Face à lui, Léa Seydoux fait une apparition plus discrète mais amène une vraie douceur contemporaine. Mention spéciale aussi à la jeune Luna Wedler dans la partie de 1908, qui campe avec beaucoup de force cette étudiante confrontée au sexisme de son époque. Tous ces acteurs partagent une sorte de fragilité touchante, cherchant leur boussole dans un monde trop vaste. Au bout du compte, Silent Friend s'adresse avant tout aux amoureux d'un cinéma différent, poétique et exigeant. Si vous cherchez de l'action ou des rebondissements toutes les dix minutes, passez votre chemin, vous allez détester.

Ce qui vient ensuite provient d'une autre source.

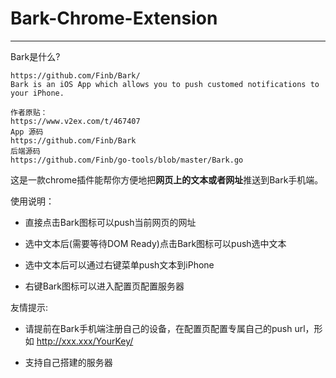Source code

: # Bark-Chrome-Extension

---


Bark是什么?

```
https://github.com/Finb/Bark/
Bark is an iOS App which allows you to push customed notifications to your iPhone.

作者原贴：
https://www.v2ex.com/t/467407
App 源码 
https://github.com/Finb/Bark 
后端源码 
https://github.com/Finb/go-tools/blob/master/Bark.go
```

这是一款chrome插件能帮你方便地把**网页上的文本或者网址**推送到Bark手机端。

使用说明：

+ 直接点击Bark图标可以push当前网页的网址

+ 选中文本后(需要等待DOM Ready)点击Bark图标可以push选中文本

+ 选中文本后可以通过右键菜单push文本到iPhone

+ 右键Bark图标可以进入配置页配置服务器

友情提示:

+ 请提前在Bark手机端注册自己的设备，在配置页配置专属自己的push url，形如 http://xxx.xxx/YourKey/

+ 支持自己搭建的服务器

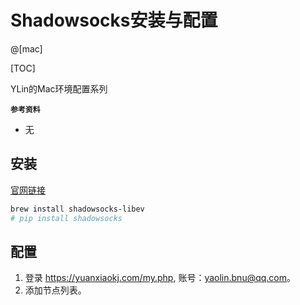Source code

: # Shadowsocks安装与配置
@[mac]

[TOC]

YLin的Mac环境配置系列

**`参考资料`**
- 无


## 安装
[官网链接](https://shadowsocks.org/en/download/clients.html)

``` powershell
brew install shadowsocks-libev
# pip install shadowsocks
``` 

## 配置
1. 登录 https://yuanxiaokj.com/my.php, 账号：yaolin.bnu@qq.com。
2. 添加节点列表。

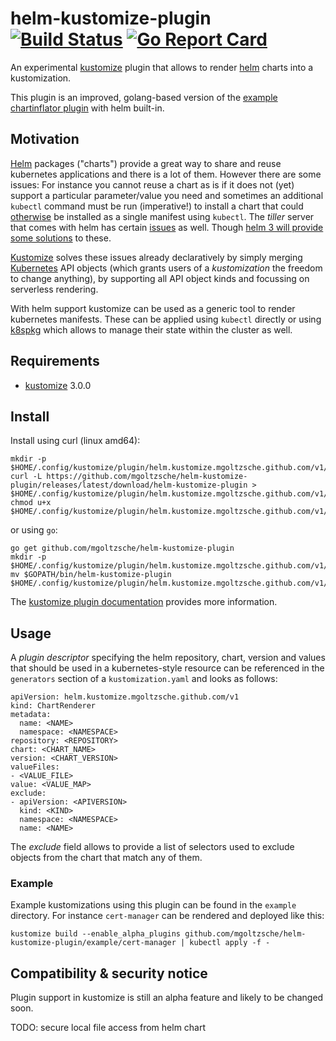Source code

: helm-kustomize-plugin
[![Build Status](https://travis-ci.org/mgoltzsche/helm-kustomize-plugin.svg?branch=master)](https://travis-ci.org/mgoltzsche/helm-kustomize-plugin)
[![Go Report Card](https://goreportcard.com/badge/github.com/mgoltzsche/helm-kustomize-plugin)](https://goreportcard.com/report/github.com/mgoltzsche/helm-kustomize-plugin)
=

An experimental [kustomize](https://github.com/kubernetes-sigs/kustomize/)
plugin that allows to render [helm](https://github.com/helm/helm) charts into a kustomization.  

This plugin is an improved, golang-based version of the
[example chartinflator plugin](https://github.com/kubernetes-sigs/kustomize/tree/v3.1.0/plugin/someteam.example.com/v1/chartinflator)
with helm built-in.

## Motivation

[Helm](https://github.com/helm/helm) packages ("charts") provide a great way to
share and reuse kubernetes applications and there is a lot of them.
However there are some issues: For instance you cannot reuse a chart as is if
it does not (yet) support a particular parameter/value you need and
sometimes an additional `kubectl` command must be run (imperative!) to install
a chart that could [otherwise](https://docs.cert-manager.io/en/release-0.9/getting-started/install/kubernetes.html)
be installed as a single manifest using `kubectl`.
The _tiller_ server that comes with helm has certain
[issues](https://medium.com/virtuslab/think-twice-before-using-helm-25fbb18bc822)
as well. Though [helm 3 will provide some solutions](https://sweetcode.io/a-first-look-at-the-helm-3-plan/) to these.

[Kustomize](https://github.com/kubernetes-sigs/kustomize/) solves these issues already
declaratively by simply merging [Kubernetes](https://github.com/kubernetes/kubernetes)
API objects (which grants users of a _kustomization_ the freedom to change anything),
by supporting all API object kinds and focussing on serverless rendering.  

With helm support kustomize can be used as a generic tool to render kubernetes manifests.
These can be applied using `kubectl` directly or using [k8spkg](https://github.com/mgoltzsche/k8spkg)
which allows to manage their state within the cluster as well.


## Requirements

* [kustomize](https://github.com/kubernetes-sigs/kustomize) 3.0.0


## Install

Install using curl (linux amd64):
```
mkdir -p $HOME/.config/kustomize/plugin/helm.kustomize.mgoltzsche.github.com/v1/chartrenderer
curl -L https://github.com/mgoltzsche/helm-kustomize-plugin/releases/latest/download/helm-kustomize-plugin > $HOME/.config/kustomize/plugin/helm.kustomize.mgoltzsche.github.com/v1/chartrenderer/ChartRenderer
chmod u+x $HOME/.config/kustomize/plugin/helm.kustomize.mgoltzsche.github.com/v1/chartrenderer/ChartRenderer
```
or using `go`:
```
go get github.com/mgoltzsche/helm-kustomize-plugin
mkdir -p $HOME/.config/kustomize/plugin/helm.kustomize.mgoltzsche.github.com/v1/chartrenderer
mv $GOPATH/bin/helm-kustomize-plugin $HOME/.config/kustomize/plugin/helm.kustomize.mgoltzsche.github.com/v1/chartrenderer/ChartRenderer
```

The [kustomize plugin documentation](https://github.com/kubernetes-sigs/kustomize/tree/master/docs/plugins)
provides more information.


## Usage

A _plugin descriptor_ specifying the helm repository, chart, version and values
that should be used in a kubernetes-style resource can be referenced in the
`generators` section of a `kustomization.yaml` and looks as follows:
```
apiVersion: helm.kustomize.mgoltzsche.github.com/v1
kind: ChartRenderer
metadata:
  name: <NAME>
  namespace: <NAMESPACE>
repository: <REPOSITORY>
chart: <CHART_NAME>
version: <CHART_VERSION>
valueFiles:
- <VALUE_FILE>
value: <VALUE_MAP>
exclude:
- apiVersion: <APIVERSION>
  kind: <KIND>
  namespace: <NAMESPACE>
  name: <NAME>
```

The _exclude_ field allows to provide a list of selectors used to exclude
objects from the chart that match any of them.

### Example

Example kustomizations using this plugin can be found in the `example` directory.
For instance `cert-manager` can be rendered and deployed like this:
```
kustomize build --enable_alpha_plugins github.com/mgoltzsche/helm-kustomize-plugin/example/cert-manager | kubectl apply -f -
```


## Compatibility & security notice

Plugin support in kustomize is still an alpha feature and likely to be changed soon.

TODO: secure local file access from helm chart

Le film préfère les silences aux grands discours et la suggestion aux explications de texte. 

 

Il réussit d'ailleurs le pari de parler d'écologie de manière intelligente, sans jamais tomber dans la leçon de morale ou le militantisme basique. Le côté très théorique du projet installe parfois une distance avec le public. À force de tout miser sur l'ambiance, la réalisatrice oublie de nous accrocher à ses histoires, ce qui rend certaines séquences magnifiques mais un peu vides d'enjeux. Pourtant, on ne peut que saluer l'originalité absolue de la démarche. Dans un paysage cinématographique actuel hyper standardisé, découvrir un long-métrage aussi libre fait un bien fou. Pour ma part, je reste un peu partagé mais globalement séduit par la proposition. 

 

J'ai adoré la mise en scène, le travail sur le son et cette manière unique de capter la nature. C'est un cinéma qui ose prendre son temps, ce qui est devenu une rareté absolue. Même si les longueurs m'ont parfois fait perdre le fil de l'émotion, l'audace visuelle et la performance des acteurs font de Silent Friend un film mémorable. Une expérience à tenter si vous avez envie de ralentir le rythme et de voir le monde sous un autre angle.

 

Note : 7/10. En bref, Silent Friend est une fable philosophique et sensorielle ambitieuse d'Ildikó Enyedi, où un arbre bicentenaire observe trois solitudes humaines à différentes époques. Si la mise en scène hypnotique et la justesse de Tony Leung fascinent, le rythme extrêmement lent et le côté théorique du projet risquent de laisser une partie du public sur le côté.